Items from a data source
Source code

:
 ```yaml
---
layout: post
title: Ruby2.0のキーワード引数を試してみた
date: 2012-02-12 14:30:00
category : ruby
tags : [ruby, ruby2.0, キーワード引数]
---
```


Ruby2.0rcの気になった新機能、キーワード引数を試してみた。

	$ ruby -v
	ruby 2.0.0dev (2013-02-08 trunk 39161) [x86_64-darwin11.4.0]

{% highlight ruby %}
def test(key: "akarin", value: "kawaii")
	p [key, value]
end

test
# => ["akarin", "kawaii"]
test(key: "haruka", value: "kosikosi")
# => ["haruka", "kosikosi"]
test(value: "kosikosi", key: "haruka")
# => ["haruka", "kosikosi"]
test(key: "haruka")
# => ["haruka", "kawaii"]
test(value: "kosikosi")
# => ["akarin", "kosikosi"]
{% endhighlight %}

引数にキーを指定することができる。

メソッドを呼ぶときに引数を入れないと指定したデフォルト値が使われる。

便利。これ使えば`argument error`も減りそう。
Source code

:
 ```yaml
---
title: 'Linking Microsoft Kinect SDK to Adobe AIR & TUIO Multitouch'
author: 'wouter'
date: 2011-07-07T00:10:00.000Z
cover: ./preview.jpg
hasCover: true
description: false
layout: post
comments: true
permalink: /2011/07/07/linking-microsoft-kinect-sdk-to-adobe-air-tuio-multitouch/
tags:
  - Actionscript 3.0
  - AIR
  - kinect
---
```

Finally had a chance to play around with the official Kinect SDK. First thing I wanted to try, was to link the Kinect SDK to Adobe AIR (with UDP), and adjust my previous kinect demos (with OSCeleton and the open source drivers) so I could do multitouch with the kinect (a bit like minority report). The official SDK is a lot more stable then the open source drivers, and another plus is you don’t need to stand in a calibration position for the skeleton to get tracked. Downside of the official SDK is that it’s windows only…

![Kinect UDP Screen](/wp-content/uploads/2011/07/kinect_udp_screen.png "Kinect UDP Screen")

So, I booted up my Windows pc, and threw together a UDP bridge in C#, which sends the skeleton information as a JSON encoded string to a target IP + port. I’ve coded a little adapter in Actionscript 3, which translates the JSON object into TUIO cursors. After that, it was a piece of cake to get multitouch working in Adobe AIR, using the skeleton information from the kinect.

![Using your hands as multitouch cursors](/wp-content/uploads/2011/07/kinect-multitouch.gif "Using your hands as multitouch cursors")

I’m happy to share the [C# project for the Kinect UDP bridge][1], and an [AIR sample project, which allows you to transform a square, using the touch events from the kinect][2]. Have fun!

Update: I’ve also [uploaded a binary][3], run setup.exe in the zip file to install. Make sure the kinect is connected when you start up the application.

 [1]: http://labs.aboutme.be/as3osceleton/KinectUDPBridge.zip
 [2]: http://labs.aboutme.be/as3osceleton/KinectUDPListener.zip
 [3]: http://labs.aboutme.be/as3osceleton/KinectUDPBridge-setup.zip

PROBLEM DETAILS:
Write the data out again in full and exactly.

SOLUTION TO THE PROBLEM:
Source code

:
 ```yaml
---
layout: post
title: Ruby2.0のキーワード引数を試してみた
date: 2012-02-12 14:30:00
category : ruby
tags : [ruby, ruby2.0, キーワード引数]
---
```


Ruby2.0rcの気になった新機能、キーワード引数を試してみた。

	$ ruby -v
	ruby 2.0.0dev (2013-02-08 trunk 39161) [x86_64-darwin11.4.0]

{% highlight ruby %}
def test(key: "akarin", value: "kawaii")
	p [key, value]
end

test
# => ["akarin", "kawaii"]
test(key: "haruka", value: "kosikosi")
# => ["haruka", "kosikosi"]
test(value: "kosikosi", key: "haruka")
# => ["haruka", "kosikosi"]
test(key: "haruka")
# => ["haruka", "kawaii"]
test(value: "kosikosi")
# => ["akarin", "kosikosi"]
{% endhighlight %}

引数にキーを指定することができる。

メソッドを呼ぶときに引数を入れないと指定したデフォルト値が使われる。

便利。これ使えば`argument error`も減りそう。
Source code

:
 ```yaml
---
title: 'Linking Microsoft Kinect SDK to Adobe AIR & TUIO Multitouch'
author: 'wouter'
date: 2011-07-07T00:10:00.000Z
cover: ./preview.jpg
hasCover: true
description: false
layout: post
comments: true
permalink: /2011/07/07/linking-microsoft-kinect-sdk-to-adobe-air-tuio-multitouch/
tags:
  - Actionscript 3.0
  - AIR
  - kinect
---
```

Finally had a chance to play around with the official Kinect SDK. First thing I wanted to try, was to link the Kinect SDK to Adobe AIR (with UDP), and adjust my previous kinect demos (with OSCeleton and the open source drivers) so I could do multitouch with the kinect (a bit like minority report). The official SDK is a lot more stable then the open source drivers, and another plus is you don’t need to stand in a calibration position for the skeleton to get tracked. Downside of the official SDK is that it’s windows only…

![Kinect UDP Screen](/wp-content/uploads/2011/07/kinect_udp_screen.png "Kinect UDP Screen")

So, I booted up my Windows pc, and threw together a UDP bridge in C#, which sends the skeleton information as a JSON encoded string to a target IP + port. I’ve coded a little adapter in Actionscript 3, which translates the JSON object into TUIO cursors. After that, it was a piece of cake to get multitouch working in Adobe AIR, using the skeleton information from the kinect.

![Using your hands as multitouch cursors](/wp-content/uploads/2011/07/kinect-multitouch.gif "Using your hands as multitouch cursors")

I’m happy to share the [C# project for the Kinect UDP bridge][1], and an [AIR sample project, which allows you to transform a square, using the touch events from the kinect][2]. Have fun!

Update: I’ve also [uploaded a binary][3], run setup.exe in the zip file to install. Make sure the kinect is connected when you start up the application.

 [1]: http://labs.aboutme.be/as3osceleton/KinectUDPBridge.zip
 [2]: http://labs.aboutme.be/as3osceleton/KinectUDPListener.zip
 [3]: http://labs.aboutme.be/as3osceleton/KinectUDPBridge-setup.zip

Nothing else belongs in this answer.